My wife turned off the TV and went upstairs. CNN's powers of suspense have failed to keep her seated at the dining room table. The gloom in the air is funereal, as if we were the uninvited gatecrashers to a wake. On the chrome standards is a coffin under a stained catafalque, and behind it is a row of black-suited men with the faces of wild turkeys. What's in the coffin, you wonder? Nothing less than the immediate future of democracy. We've been tricked again, our pockets picked for spare change. We have no power. Our collective will is broken. We mutter and complain like immigrants in steerage class, the beggars who have crossed the sea to examine the torn fabric of the American dream. Cold tea stands in a tray under the porthole. Who knows what is going on at the helm? Has anyone steered the ship lately, asks a man beside me, tugging at my sleeve.
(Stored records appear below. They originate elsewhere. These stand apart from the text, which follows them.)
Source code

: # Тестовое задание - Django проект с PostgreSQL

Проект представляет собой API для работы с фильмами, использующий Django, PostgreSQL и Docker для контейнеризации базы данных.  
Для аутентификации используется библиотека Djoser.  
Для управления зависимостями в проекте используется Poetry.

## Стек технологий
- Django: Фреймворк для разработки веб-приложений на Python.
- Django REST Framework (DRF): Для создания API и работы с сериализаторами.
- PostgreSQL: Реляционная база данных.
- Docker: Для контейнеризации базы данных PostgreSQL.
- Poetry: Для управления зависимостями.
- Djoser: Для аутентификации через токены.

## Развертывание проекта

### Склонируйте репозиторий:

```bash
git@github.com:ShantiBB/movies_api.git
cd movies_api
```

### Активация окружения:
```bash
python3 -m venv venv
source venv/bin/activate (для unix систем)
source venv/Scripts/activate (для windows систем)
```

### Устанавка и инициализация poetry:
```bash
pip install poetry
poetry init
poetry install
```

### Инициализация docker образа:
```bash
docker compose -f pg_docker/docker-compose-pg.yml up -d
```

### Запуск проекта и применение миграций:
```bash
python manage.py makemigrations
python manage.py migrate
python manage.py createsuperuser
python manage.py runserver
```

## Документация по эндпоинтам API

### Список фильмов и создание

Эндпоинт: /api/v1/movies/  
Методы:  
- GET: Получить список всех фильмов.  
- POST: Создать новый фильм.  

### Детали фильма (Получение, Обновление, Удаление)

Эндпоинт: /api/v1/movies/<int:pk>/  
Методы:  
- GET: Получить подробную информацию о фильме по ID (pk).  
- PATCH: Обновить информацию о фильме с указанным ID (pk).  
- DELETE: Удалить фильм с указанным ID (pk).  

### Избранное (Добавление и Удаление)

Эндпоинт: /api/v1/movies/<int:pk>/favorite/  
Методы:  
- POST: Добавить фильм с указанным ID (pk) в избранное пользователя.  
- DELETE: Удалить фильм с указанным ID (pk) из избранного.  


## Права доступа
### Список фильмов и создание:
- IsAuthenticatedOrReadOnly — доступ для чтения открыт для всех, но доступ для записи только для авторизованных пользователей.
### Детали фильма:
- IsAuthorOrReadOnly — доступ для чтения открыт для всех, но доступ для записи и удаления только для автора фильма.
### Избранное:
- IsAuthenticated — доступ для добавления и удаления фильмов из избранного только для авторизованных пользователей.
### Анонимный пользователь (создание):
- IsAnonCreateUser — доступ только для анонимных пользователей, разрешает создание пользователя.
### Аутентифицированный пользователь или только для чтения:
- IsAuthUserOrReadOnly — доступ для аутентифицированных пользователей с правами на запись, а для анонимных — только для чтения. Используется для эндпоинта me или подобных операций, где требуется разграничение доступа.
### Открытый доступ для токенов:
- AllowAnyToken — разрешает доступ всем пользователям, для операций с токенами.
All the delicate filigree of the trees reminds me of aTurkish inlaid mahjong table, the swirls, the patterns that mesmerize you as you look carefully into them. Winter is a master craftsman and takes the shards of reality and works them into an empty promise. There are no meanings in these designs, other than that life has been suspended until further notice. I hear trumpets and hoof beats, and the orchestra tries hard to imitate the atmosphere of a winter field. It fails. I look around at the corners of my house, where the dust accumulates. The TV has a dead eye where CNN once throbbed with voices. I thank the silence and go about my life, picking up an old sweater and folding it. I look out at the world through the cataracts of my windows. I know others would take a different reading of the stillness, the stale snow, the old, camphor-smelling rot of the earth. I am given to morbid fantasies and my disposition is hardly what you would want for a diarist of these troubled times. I am no Pepys, nor even a Plutarch wandering the ruins of the ancient world with his journal. I miss Paul Ryan, I wish I could hear his voice speaking the doubletalk of politics to me. I want to believe there is still some remnant of the old America of my father's daydreams. I don't want to give up everything just yet. I need to hold on to my toy Statue of Liberty, my postcards of Washington monuments, my recording of Kate Smith singing "America." I still want to see the USA in my Chevrolet, with Dinah Shore at my side, and Amos and Andy on the radio.

My mother is tapping on the deck of cards again trying to tell the future. Her beautiful ruby-red fingernail has some magical power in it to draw up the latent gypsy lore of kings and queens and to tell her if the health care bill will pass. She doesn't say what she knows; neither does CNN. Just that things are about to change, and that the cold wet wind that whips at the fragile windows of the Capitol dome will not have cherry blossoms in its breath this spring. The ice froze the buds, and the lies of government have overpowered the butterflies, who lie there like postage stamps on the open page of the future.

God bless Captain Vere! And Tiny Tim, and all the other ghosts of the imagination who stand waiting for the next news bulletin from CNN about the health care bill. We're all involved, one way or another, with the outcome.